Ontem olhava para a tampa do piano de cauda Steinway que comprei em São Paulo em 1995, quando nasceu minha filha, fruto das economias que fiz nos primeiros anos como correspondente no Brasil. É um piano de 1924 que traz a inscrição em metal “Unico agente para la Republica Oriental de Uruguay, Julio Mousqués”. Esse representante de outros tempos também foi visitado em Montevidéu por Ernesto Nazaré, cujos primeiros sinais de loucura apareceram em sua loja.

Comecei a pensar nas muitas vezes que visitei essa terra ao sul do Chuí, humilde, apesar das excelências que possui em todas as áreas. O Uruguai efetivamente se parece muito com seu presidente José Mujica, que vive em uma pequena casa de campo perto da capital e vai de Fusca até o palácio presidencial.

Os argentinos teimam em desconsiderar o fato de que os dois cantores históricos do tango, Carlos Gardel e Julio Sosa, são uruguaios, e que, culturalmente falando, os habitantes do outro lado do Rio de la Plata são os mais cultos da América Latina, com analfabetismo zero e incontáveis livrarias.

O Teatro Solis, o mais antigo e elegante de Montevidéu, sempre lota quando Jorge Drexler se apresenta, o único compositor latino-americano a ganhar o Oscar em 2004 pela música Al Otro Lado del Río, trilha sonora do filme Diários de Motocicleta, do nosso Walter Salles, sobre a viagem juvenil de Che Guevara. Drexler é um cantor extremamente sofisticado que há um ano lançou a sua inédita ideia “n”. 

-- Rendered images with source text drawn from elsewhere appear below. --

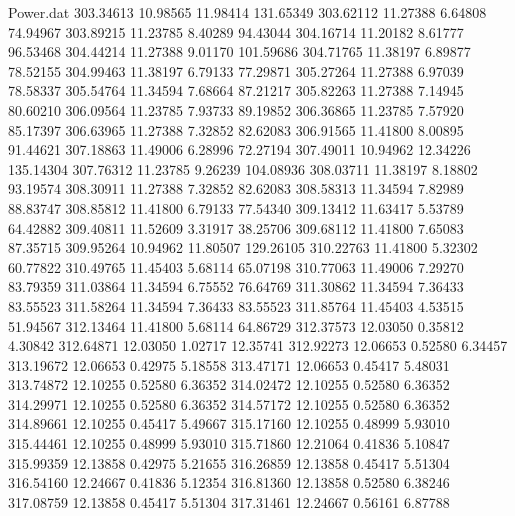 \begin{filecontents}{Power.dat}
 303.34613   10.98565   11.98414  131.65349
 303.62112   11.27388    6.64808   74.94967
 303.89215   11.23785    8.40289   94.43044
 304.16714   11.20182    8.61777   96.53468
 304.44214   11.27388    9.01170  101.59686
 304.71765   11.38197    6.89877   78.52155
 304.99463   11.38197    6.79133   77.29871
 305.27264   11.27388    6.97039   78.58337
 305.54764   11.34594    7.68664   87.21217
 305.82263   11.27388    7.14945   80.60210
 306.09564   11.23785    7.93733   89.19852
 306.36865   11.23785    7.57920   85.17397
 306.63965   11.27388    7.32852   82.62083
 306.91565   11.41800    8.00895   91.44621
 307.18863   11.49006    6.28996   72.27194
 307.49011   10.94962   12.34226  135.14304
 307.76312   11.23785    9.26239  104.08936
 308.03711   11.38197    8.18802   93.19574
 308.30911   11.27388    7.32852   82.62083
 308.58313   11.34594    7.82989   88.83747
 308.85812   11.41800    6.79133   77.54340
 309.13412   11.63417    5.53789   64.42882
 309.40811   11.52609    3.31917   38.25706
 309.68112   11.41800    7.65083   87.35715
 309.95264   10.94962   11.80507  129.26105
 310.22763   11.41800    5.32302   60.77822
 310.49765   11.45403    5.68114   65.07198
 310.77063   11.49006    7.29270   83.79359
 311.03864   11.34594    6.75552   76.64769
 311.30862   11.34594    7.36433   83.55523
 311.58264   11.34594    7.36433   83.55523
 311.85764   11.45403    4.53515   51.94567
 312.13464   11.41800    5.68114   64.86729
 312.37573   12.03050    0.35812    4.30842
 312.64871   12.03050    1.02717   12.35741
 312.92273   12.06653    0.52580    6.34457
 313.19672   12.06653    0.42975    5.18558
 313.47171   12.06653    0.45417    5.48031
 313.74872   12.10255    0.52580    6.36352
 314.02472   12.10255    0.52580    6.36352
 314.29971   12.10255    0.52580    6.36352
 314.57172   12.10255    0.52580    6.36352
 314.89661   12.10255    0.45417    5.49667
 315.17160   12.10255    0.48999    5.93010
 315.44461   12.10255    0.48999    5.93010
 315.71860   12.21064    0.41836    5.10847
 315.99359   12.13858    0.42975    5.21655
 316.26859   12.13858    0.45417    5.51304
 316.54160   12.24667    0.41836    5.12354
 316.81360   12.13858    0.52580    6.38246
 317.08759   12.13858    0.45417    5.51304
 317.31461   12.24667    0.56161    6.87788
\end{filecontents}
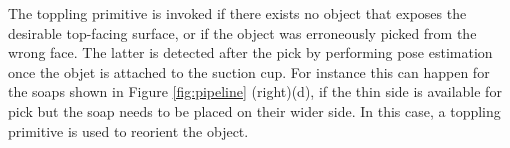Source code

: \rahul{
}
The toppling primitive is invoked if there exists no object that exposes the desirable top-facing surface, or if the object was erroneously picked from the wrong face. The latter is detected after the pick by performing pose estimation once the objet is attached to the suction cup. For instance this can happen for the soaps shown in Figure \ref{fig:pipeline} (right)(d), if the thin side is available for pick but the soap needs to be placed on their wider side. In this case, a toppling primitive is used to reorient the object.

Esse projeto permite aos usuários de smartphones e tablets mudar à vontade e fazer seus próprios textos e arranjos de três músicas, transformando de forma revolucionária as composições em versões customizadas praticamente infinitas. É também um exímio letrista com conteúdos profundos: procure no YouTube a Milonga del Moro Judio e ouça a mensagem de esperança na luta sem fim entre Israel e os palestinos.

É muito agradável viajar pelo Uruguai. Percorri aquela incrível alameda de palmeiras que leva de Colonia del Sacramento, porto de chegada do Buquebus de Buenos Aires, a Montevidéu. Perambulei pelas planícies desertas do interior à procura dos produtores de vinho tannat, e fui espiar o famoso monumento ao afogado, do escultor chileno Mario Irarrazabal, em uma praia em Punta del Este.
Se você estiver bem motivado para conhecer a terra da Cumparsita (verdadeiro hino do tango), sugiro que vá no período do Carnaval, no Uruguai, a mais longa festa do mundo, que dura 40 dias, de fins de janeiro a princípios de março. Aquele de Montevidéu confirma o nível de erudição do povo uruguaio: companhias de murga, uma tradição de mais de um século, encenam no Teatro de Verano e em outros espaços abertos da capital (tablados) cenas teatrais/musicais cheias de um alegre sarcasmo político e social, interpretadas por um coro de 13 a 17 integrantes, pintados e fantasiados, acompanhados de bombo (surdo), redoblante (repique) e platillo (pratos), com um ritmo chamado “marcha camion” (marcha caminhão).

Ouça no YouTube a perfeição e o ímpeto coral de murgas como a Falta y Resto de Raul Castro, fundada nos anos negros da ditadura uruguaia (1973-1985), a Asaltantes con Patente, vencedora da última edição do Concurso Oficial de Agrupaciones de Carnaval, ou a Curtidores de Hongos, uma das mais premiadas da competição carnavalesca, que dura desde 1910.